When elected in 2007 (ironically, during the month of May), French President Nicolas Sarkozy heralded a ‘rupture’ (break) from the school of thought established back in the sixties. We’ve come a long way, baby, he seemed to be saying. It’s time to move on.
In a way, this was already happening well before Sarko took the top job at Elysée – not just in his own country, but across the rest of the European Union as well.
There is a perception (accurate or not) that a certain breed of wander-lusting North Americans have of Europe as a place where savoir-vivre will forever remain alive and well. The puritanical hang-ups that exist back home are considered quaint in the Old World, where centuries of history have formed a level of sophistication that we have yet to attain.
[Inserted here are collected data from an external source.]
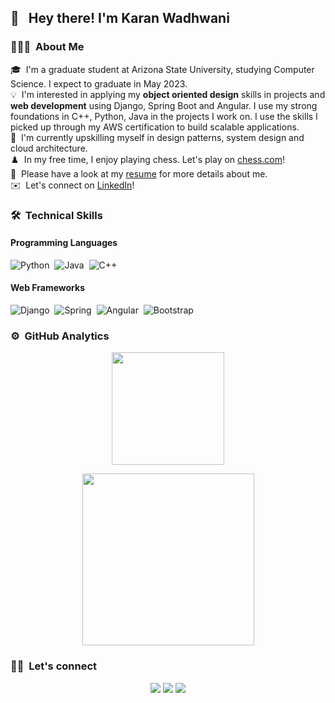 <!-- Add photo -->

<h2>👋 &nbsp; Hey there! I'm Karan Wadhwani </h2>

<!-- ## 👋 &nbsp;Hey there! I'm Aditya -->

### 👨🏻‍💻 &nbsp;About Me


🎓 &nbsp;I'm a graduate student at Arizona State University, studying Computer Science. I expect to graduate in May 2023. \
💡 &nbsp;I'm interested in applying my **object oriented design** skills in projects and **web development** using Django, Spring Boot and Angular. I use my strong foundations in C++, Python, Java in the projects I work on. I use the skills I picked up through my AWS certification to build scalable applications. \
🌱 &nbsp;I'm currently upskilling myself in design patterns, system design and cloud architecture.\
♟️ &nbsp;In my free time, I enjoy playing chess. Let's play on [chess.com](https://www.chess.com/member/karanwadhwani)!\
📄 &nbsp;Please have a look at my [resume](https://github.com/karan-w/karan-w/blob/main/assets/Resume_KaranWadhwani.pdf) for more details about me.\
✉️ &nbsp;Let's connect on [LinkedIn](https://www.linkedin.com/in/karan-w/)!


### 🛠 &nbsp;Technical Skills
#### Programming Languages
![Python](https://img.shields.io/badge/-Python-05122A?style=flat&logo=python&color=white)&nbsp;
![Java](https://img.shields.io/badge/-Java-05122A?style=flat&logo=Java&logoColor=FFA518&color=white)&nbsp;
![C++](https://img.shields.io/badge/-C++-05122A?style=flat&logo=C%2B%2B&logoColor=00599C&color=white)&nbsp;

#### Web Frameworks
![Django](https://img.shields.io/badge/-Django-05122A?style=flat&logo=django&logoColor=092E20&color=white)&nbsp;
![Spring](https://img.shields.io/badge/-Spring-6DB33F?style=flat&logo=spring&logoColor=BC34A&color=white)&nbsp;
![Angular](https://img.shields.io/badge/Angular-DD0031?style=flat&logo=angular&logoColor=C3002F&color=white)&nbsp;
![Bootstrap](https://img.shields.io/badge/-Bootstrap-05122A?style=flat&logo=bootstrap&logoColor=563D7C&color=white)&nbsp;

### ⚙️ &nbsp;GitHub Analytics

<p align="center">
<a href="https://github.com/karan-w">
  <img height="180em" src="https://github-readme-stats-eight-theta.vercel.app/api?username=karan-w&show_icons=true&include_all_commits=true&count_private=true"/>
</a>
</p>

<p align="center">
<a href="https://github.com/karan-w">
  <img height="275em" src="https://github-readme-stats-eight-theta.vercel.app/api/top-langs/?username=karan-w&hide=javascript,html,css&langs_count=8"/>
</a>
</p>

### 🤝🏻 &nbsp;Let's connect

<p align="center">
<a href="https://linkedin.com/in/karan-w"><img src="https://img.shields.io/badge/-Karan%20Wadhwani-0077B5?style=flat&logo=Linkedin&logoColor=white"/></a>
<a href="mailto:kwadhwa2@asu.edu"><img src="https://img.shields.io/badge/-kwadhwa2@asu.edu-D14836?style=flat&logo=Gmail&logoColor=white"/></a>
<a href="mailto:wadhwani.k.karan@gmail.com"><img src="https://img.shields.io/badge/-wadhwani.k.karan@gmail.com-D14836?style=flat&logo=Gmail&logoColor=white"/></a>
</p>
For starry-eyed Francophiles, the word ‘Paris’ conjures up all of the cliché images of civilized debauchery and bon vivants: chic intellectuals debating politics over cheese and wine; sexy couples whispering husky nothings into each other’s ears on a moonlit Pont Neuf, brooding Frenchman consummating illicit relationships with mysterious femmes fatales in luxurious hotel rooms during the hours between cinq à sept. To the outsider – or newcomer – it’s a city where vices are shrugged off as ‘pas grave’ if indulged in moderately, where pleasure is a necessary part of living, and where one’s lifestyle is one’s business, keeping the moral views of others out of the bedroom or any other room…and especially the secret garden. In matters large and small, il est interdit d’interdire.
For the most part, these clichés still exist, with one notable difference: before, all of this cinematic activity took place among thick clouds of smoke. But with a number of other European countries already enforcing their own bans, France went smoke-free in 2007, just before Sarkozy was elected.
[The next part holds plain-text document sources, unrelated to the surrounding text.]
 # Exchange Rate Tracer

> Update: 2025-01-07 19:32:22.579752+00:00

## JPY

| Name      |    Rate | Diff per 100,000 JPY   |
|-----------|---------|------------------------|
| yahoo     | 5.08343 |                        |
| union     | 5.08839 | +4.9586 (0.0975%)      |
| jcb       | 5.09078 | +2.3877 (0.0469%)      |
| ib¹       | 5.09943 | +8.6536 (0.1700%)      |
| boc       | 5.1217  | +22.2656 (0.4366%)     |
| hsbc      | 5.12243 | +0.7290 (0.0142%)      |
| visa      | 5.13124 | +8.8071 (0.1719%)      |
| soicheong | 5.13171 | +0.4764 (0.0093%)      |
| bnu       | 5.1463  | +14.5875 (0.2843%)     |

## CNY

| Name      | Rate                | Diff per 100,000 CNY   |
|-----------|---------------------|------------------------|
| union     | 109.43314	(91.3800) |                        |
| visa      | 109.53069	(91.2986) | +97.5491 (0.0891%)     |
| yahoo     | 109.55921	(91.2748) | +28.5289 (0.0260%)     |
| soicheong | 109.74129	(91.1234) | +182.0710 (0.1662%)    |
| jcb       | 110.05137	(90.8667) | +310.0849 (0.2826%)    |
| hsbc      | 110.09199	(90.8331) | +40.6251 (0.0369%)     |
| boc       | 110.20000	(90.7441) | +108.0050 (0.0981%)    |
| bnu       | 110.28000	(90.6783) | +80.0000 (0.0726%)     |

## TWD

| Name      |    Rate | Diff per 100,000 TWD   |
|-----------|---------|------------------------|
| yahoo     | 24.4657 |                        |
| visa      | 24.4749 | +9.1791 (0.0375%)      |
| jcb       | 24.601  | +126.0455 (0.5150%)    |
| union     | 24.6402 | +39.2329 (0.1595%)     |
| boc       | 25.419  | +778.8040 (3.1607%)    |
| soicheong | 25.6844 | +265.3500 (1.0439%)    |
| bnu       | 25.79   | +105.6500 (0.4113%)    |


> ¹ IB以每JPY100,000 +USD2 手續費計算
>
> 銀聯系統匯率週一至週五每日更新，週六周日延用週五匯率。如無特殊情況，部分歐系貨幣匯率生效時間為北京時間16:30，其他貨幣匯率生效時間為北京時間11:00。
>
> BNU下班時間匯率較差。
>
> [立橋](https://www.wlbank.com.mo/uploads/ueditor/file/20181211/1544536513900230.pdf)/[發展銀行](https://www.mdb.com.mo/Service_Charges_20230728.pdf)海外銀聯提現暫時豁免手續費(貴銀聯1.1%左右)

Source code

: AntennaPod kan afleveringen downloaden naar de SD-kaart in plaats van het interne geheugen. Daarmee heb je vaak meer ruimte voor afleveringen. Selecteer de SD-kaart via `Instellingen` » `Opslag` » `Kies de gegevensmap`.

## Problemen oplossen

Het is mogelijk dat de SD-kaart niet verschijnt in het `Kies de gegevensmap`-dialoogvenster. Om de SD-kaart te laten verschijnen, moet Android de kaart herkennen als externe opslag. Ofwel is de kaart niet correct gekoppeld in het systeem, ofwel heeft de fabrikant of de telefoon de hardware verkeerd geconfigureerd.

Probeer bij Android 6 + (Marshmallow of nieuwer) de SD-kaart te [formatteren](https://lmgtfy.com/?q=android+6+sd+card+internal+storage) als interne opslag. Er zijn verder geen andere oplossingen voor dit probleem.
What’s interesting is how easily France’s smoking ban was embraced. In the months leading up to it, many wondered if the French – a nation of heavy smokers – would follow it at all. Many of the larger restaurants had installed non-smoking sections years before, but that didn’t stop their occupants from lighting up. What made the government think that a global ban would change anything?
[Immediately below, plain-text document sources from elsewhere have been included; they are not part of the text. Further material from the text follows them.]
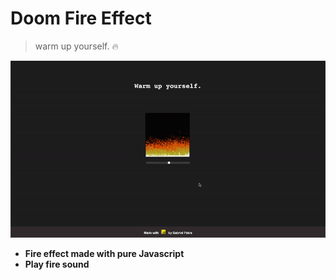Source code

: # Doom Fire Effect
> warm up yourself. 🔥

<img src="./demo.gif">

- **Fire effect made with pure Javascript**
- **Play fire sound**
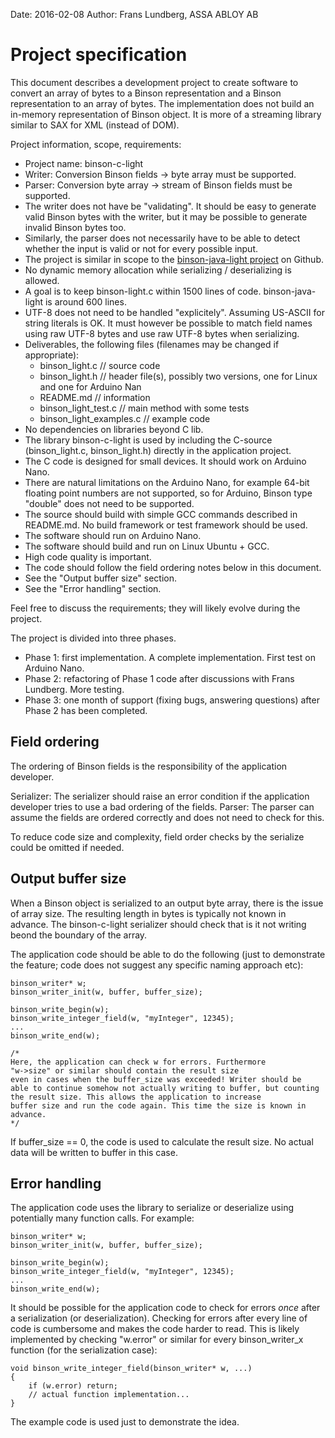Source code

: Date: 2016-02-08
Author: Frans Lundberg, ASSA ABLOY AB


Project specification
=====================

This document describes a development project to create software
to convert an array of bytes to a Binson representation and a Binson
representation to an array of bytes. The implementation does not build
an in-memory representation of Binson object. It is more of a streaming library
similar to SAX for XML (instead of DOM).

Project information, scope, requirements:

* Project name: binson-c-light
* Writer: Conversion Binson fields -> byte array must be supported.
* Parser: Conversion byte array -> stream of Binson fields must be supported.
* The writer does not have be "validating". It should be easy to 
  generate valid Binson bytes with the writer, but it may be possible
  to generate invalid Binson bytes too.
* Similarly, the parser does not necessarily have to be able to detect whether 
  the input is valid or not for every possible input.
* The project is similar in scope to the [binson-java-light project](https://github.com/franslundberg/binson-java-light) 
  on Github.
* No dynamic memory allocation while serializing / deserializing is allowed.
* A goal is to keep binson-light.c within 1500 lines of code. binson-java-light is around 600 lines.
* UTF-8 does not need to be handled "explicitely". Assuming US-ASCII for
  string literals is OK. It must however be possible to match field names using raw UTF-8 bytes
  and use raw UTF-8 bytes when serializing.
* Deliverables, the following files (filenames may be changed if appropriate):
     - binson_light.c           // source code
     - binson_light.h           // header file(s), possibly two versions, one for Linux and one for Arduino Nan
     - README.md                // information
     - binson_light_test.c      // main method with some tests
     - binson_light_examples.c  // example code
* No dependencies on libraries beyond C lib.
* The library binson-c-light is used by including
  the C-source (binson_light.c, binson_light.h) directly in the application project.
* The C code is designed for small devices. It should work on Arduino Nano.
* There are natural limitations on the Arduino Nano, for example 64-bit floating point numbers
  are not supported, so for Arduino, Binson type "double" does not need to be supported.
* The source should build with simple GCC commands described in README.md. No build framework or
  test framework should be used.
* The software should run on Arduino Nano.
* The software should build and run on Linux Ubuntu + GCC.
* High code quality is important.
* The code should follow the field ordering notes below in this document.
* See the "Output buffer size" section.
* See the "Error handling" section.

Feel free to discuss the requirements; they will likely evolve during the project.

The project is divided into three phases.

* Phase 1: first implementation. A complete implementation. First test on Arduino Nano.
* Phase 2: refactoring of Phase 1 code after discussions with Frans Lundberg. More testing.
* Phase 3: one month of support (fixing bugs, answering questions) after Phase 2 
  has been completed.
  
Field ordering
--------------

The ordering of Binson fields is the responsibility of the application developer.

Serializer: The serializer should raise an error condition if the application 
developer tries to use a bad ordering of the fields. Parser: The parser can assume 
the fields are ordered correctly and does not need to check for this.

To reduce code size and complexity, field order checks by the serialize could be 
omitted if needed.

Output buffer size
------------------

When a Binson object is serialized to an output byte array, there is the issue 
of array size. The resulting length in bytes is typically not known in advance.
The binson-c-light serializer should check that is it not writing beond the
boundary of the array.

The application code should be able to do the following (just to demonstrate
the feature; code does not suggest any specific naming approach etc):

    binson_writer* w;
    binson_writer_init(w, buffer, buffer_size);
    
    binson_write_begin(w);
    binson_write_integer_field(w, "myInteger", 12345);
    ...
    binson_write_end(w);
    
    /* 
    Here, the application can check w for errors. Furthermore 
    "w->size" or similar should contain the result size
    even in cases when the buffer_size was exceeded! Writer should be 
    able to continue somehow not actually writing to buffer, but counting 
    the result size. This allows the application to increase
    buffer size and run the code again. This time the size is known in advance.
    */
    
If buffer_size == 0, the code is used to calculate the result size. No actual
data will be written to buffer in this case.

Error handling
--------------

The application code uses the library to serialize or deserialize using 
potentially many function calls. For example:

    binson_writer* w;
    binson_writer_init(w, buffer, buffer_size);
    
    binson_write_begin(w);
    binson_write_integer_field(w, "myInteger", 12345);
    ...
    binson_write_end(w);
    
It should be possible for the application code to check for errors *once*
after a serialization (or deserialization). Checking for errors after every line
of code is cumbersome and makes the code harder to read. This is likely implemented
by checking "w.error" or similar for every binson_writer_x function (for the serialization
case):

    void binson_write_integer_field(binson_writer* w, ...) 
    {
        if (w.error) return;
        // actual function implementation...
    }

The example code is used just to demonstrate the idea.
The crowded sidewalks and outdoor patios attest, since 2007, that things have changed, and while it’s not evident (anecdotally, at least) that the French have cut down on how much they smoke, they’re certainly doing it in a different spot.
North American smokers have been accustomed to this for years, and in Canada at least, the laws are getting tougher: in some areas, smokers must put a designated number of metres between themselves and the building in front of which they are standing, and one town in Nova Scotia is instituting a smoking ban on an entire street.
But this isn’t a forum for raising the tired issues relating to why smoking is bad. Nor is it the place to debate whose rights are more important (those of non-smokers versus smokers) because we all know whose have prevailed. It’s unnecessary to (yet again) discuss how much smoking costs the health system, because we are well aware of its price. Just as we are in tune with the other dangers threatening our well-being – like, say, stress resulting from the increasing number of screeching children now populating Parisian cafés because their parents no longer fear polluting little lungs.
Here, what’s regrettable about the smoking ban is that it makes Paris seem more like home. In Canada, the knee-jerk reaction every time something poses any kind of threat is to propose a ban, or at least heavy restrictions. (One of the most extreme examples surfaced last summer, when a politician suggested establishing a ‘knife registry’ similar to the country’s gun registry, after a murder on a cross-country bus involving a kitchen knife.) Many of us who moved to the Old World did so, in part, to get away from the constraints of the New one. A smoke-free Paris may seem like a trivial matter to complain about, but it begs the question: under the guise of improving our collective health and well-being, what will they outlaw next? Will the break from May 1968 evolve from ‘forbidden to forbid’ to simply ‘forbidden?’
And if so, where does this leave the bon vivants?